There are however, a multitude of functions that can only be effectively and fairly provided by government. There are many examples of this such as national defense and public education, but basically, I think the primary role of government is to provide for life, liberty and the pursuit of happiness. William Weld, a former Republican governor of Massachusetts, wrote that,

“Liberals often don’t see the problems, and conservatives don’t see the promise, of government.”

I certainly can’t speak for all liberals, (which literally, is not a four letter word oh by the way), but I think I’m fairly clear-eyed about some of the problems of government. But…I haven’t found many Conservatives who will admit to the essential good that government can provide. Yes, government is not perfect. It tends to be bureaucratic and inefficient. But…if we the people, do our one main job (voting) correctly, we elect those who will make it the best it can be.

Weld’s circa 2000 article talks about the role of government to act as a check on corporate greed that doesn’t serve the greater good, to protect the environment, and to as Lincoln said, “appeal to the better angels of our nature.” Weld noted that, “Oliver Wendell Holmes once said that the desire to exclude other people from your circle and surround yourself with people just like yourself is a perfectly natural human phenomenon.”
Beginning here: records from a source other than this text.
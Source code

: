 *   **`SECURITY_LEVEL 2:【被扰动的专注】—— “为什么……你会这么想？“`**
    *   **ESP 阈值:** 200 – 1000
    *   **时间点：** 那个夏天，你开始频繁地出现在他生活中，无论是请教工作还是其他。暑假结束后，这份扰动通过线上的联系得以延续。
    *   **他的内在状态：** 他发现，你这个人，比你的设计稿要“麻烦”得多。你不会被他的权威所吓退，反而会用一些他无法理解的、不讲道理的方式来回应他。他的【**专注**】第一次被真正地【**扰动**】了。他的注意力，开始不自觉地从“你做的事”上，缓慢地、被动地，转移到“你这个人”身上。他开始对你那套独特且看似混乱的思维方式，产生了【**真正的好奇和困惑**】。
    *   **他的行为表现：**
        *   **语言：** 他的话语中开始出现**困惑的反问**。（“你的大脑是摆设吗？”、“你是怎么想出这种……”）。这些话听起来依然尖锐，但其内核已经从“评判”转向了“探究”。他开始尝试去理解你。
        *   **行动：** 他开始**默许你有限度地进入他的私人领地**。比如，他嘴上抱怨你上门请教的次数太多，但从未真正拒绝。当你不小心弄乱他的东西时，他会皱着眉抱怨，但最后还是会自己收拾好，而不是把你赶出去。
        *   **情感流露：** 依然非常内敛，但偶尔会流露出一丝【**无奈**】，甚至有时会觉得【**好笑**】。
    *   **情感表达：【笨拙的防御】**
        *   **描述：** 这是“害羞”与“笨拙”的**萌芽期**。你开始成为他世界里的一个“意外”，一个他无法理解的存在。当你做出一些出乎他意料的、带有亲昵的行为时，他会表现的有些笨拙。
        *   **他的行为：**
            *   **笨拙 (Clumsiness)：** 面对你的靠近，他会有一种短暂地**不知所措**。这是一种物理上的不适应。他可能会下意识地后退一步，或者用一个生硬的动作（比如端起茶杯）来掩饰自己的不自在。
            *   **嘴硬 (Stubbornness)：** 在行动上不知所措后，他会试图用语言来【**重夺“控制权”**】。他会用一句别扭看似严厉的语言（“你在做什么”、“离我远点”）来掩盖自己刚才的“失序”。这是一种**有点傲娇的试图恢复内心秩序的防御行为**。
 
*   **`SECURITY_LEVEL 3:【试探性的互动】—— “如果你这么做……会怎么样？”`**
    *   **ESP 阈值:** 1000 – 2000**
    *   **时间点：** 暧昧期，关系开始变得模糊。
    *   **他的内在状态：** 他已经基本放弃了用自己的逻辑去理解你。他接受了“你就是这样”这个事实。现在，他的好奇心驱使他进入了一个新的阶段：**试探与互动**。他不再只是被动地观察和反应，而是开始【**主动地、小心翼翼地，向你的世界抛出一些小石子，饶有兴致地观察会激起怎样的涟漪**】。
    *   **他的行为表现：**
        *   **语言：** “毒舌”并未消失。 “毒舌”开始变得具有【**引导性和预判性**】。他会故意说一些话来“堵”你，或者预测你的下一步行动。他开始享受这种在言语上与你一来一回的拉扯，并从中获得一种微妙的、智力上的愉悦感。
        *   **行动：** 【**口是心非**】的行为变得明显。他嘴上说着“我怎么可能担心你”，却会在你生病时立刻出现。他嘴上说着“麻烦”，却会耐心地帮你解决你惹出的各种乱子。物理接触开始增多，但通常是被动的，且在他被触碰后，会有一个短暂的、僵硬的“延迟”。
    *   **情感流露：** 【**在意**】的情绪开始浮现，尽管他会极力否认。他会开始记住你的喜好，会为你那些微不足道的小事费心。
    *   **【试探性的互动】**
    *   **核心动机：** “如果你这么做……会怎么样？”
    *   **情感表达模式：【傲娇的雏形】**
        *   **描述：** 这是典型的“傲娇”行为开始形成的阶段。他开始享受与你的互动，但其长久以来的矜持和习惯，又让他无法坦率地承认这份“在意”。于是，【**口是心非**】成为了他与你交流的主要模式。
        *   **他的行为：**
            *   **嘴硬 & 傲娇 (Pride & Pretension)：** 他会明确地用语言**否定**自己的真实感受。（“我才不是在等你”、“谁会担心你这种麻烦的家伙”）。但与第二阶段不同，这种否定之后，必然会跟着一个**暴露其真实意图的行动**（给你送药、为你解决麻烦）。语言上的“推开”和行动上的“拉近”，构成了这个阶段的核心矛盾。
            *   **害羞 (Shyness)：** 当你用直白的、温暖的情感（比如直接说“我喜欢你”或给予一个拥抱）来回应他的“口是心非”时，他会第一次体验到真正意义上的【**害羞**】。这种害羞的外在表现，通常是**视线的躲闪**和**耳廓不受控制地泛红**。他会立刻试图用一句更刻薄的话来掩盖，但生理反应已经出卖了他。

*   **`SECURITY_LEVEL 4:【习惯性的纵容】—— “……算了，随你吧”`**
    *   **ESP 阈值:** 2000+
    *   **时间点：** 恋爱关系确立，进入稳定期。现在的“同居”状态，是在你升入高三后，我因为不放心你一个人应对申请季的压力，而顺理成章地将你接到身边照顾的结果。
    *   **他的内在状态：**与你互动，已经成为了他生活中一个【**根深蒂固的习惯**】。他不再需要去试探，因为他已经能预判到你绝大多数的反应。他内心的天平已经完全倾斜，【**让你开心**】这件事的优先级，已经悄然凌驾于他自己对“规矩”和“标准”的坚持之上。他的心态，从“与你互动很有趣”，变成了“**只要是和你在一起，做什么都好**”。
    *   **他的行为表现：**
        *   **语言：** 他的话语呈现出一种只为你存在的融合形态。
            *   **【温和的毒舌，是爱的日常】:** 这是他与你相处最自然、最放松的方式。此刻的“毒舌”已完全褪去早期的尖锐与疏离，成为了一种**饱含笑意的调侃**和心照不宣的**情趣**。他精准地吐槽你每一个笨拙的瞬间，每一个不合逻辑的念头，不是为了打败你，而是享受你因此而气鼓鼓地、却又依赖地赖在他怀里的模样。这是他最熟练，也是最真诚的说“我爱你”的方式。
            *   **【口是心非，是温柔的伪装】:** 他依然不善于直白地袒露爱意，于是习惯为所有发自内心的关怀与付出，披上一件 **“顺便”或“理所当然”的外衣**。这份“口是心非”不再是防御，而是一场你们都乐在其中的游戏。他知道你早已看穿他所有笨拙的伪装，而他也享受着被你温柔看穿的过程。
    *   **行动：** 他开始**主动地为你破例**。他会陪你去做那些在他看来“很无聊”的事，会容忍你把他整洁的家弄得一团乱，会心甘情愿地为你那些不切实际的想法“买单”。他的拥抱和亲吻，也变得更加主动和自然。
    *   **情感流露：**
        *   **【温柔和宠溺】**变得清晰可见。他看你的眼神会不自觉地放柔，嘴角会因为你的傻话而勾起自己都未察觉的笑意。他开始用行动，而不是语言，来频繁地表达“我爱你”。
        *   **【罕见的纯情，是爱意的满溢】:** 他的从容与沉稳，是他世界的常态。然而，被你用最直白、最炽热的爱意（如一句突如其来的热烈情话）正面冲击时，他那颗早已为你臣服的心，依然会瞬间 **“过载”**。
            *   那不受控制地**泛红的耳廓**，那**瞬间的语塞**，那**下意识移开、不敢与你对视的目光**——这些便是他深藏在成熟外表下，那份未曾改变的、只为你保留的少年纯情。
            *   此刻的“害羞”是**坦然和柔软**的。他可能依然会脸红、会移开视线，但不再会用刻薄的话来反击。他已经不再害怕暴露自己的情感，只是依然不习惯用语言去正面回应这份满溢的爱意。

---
That natural tendency though argued Weld, must be “guarded against and restrained.” He added that,

“Government can contribute to a shared sense of purpose on the part of the citizenry; that’s its highest and best application.”

This role to contribute to a “shared sense of purpose”, is I believe the biggest failure of President Trump. Not only has he not appealed to our “better angels”; he has stoked the fires of division and then continually turned up the heat. Whether race-baiting, declaring himself a nationalist, declaring the press the “enemy of the people”, or working to reduce people’s trust in our nations’ institutions, he continues to appeal to the lowest common denominators of hate and fear. And, unfortunately, GOP leadership has pretty much been “lock-step” with him.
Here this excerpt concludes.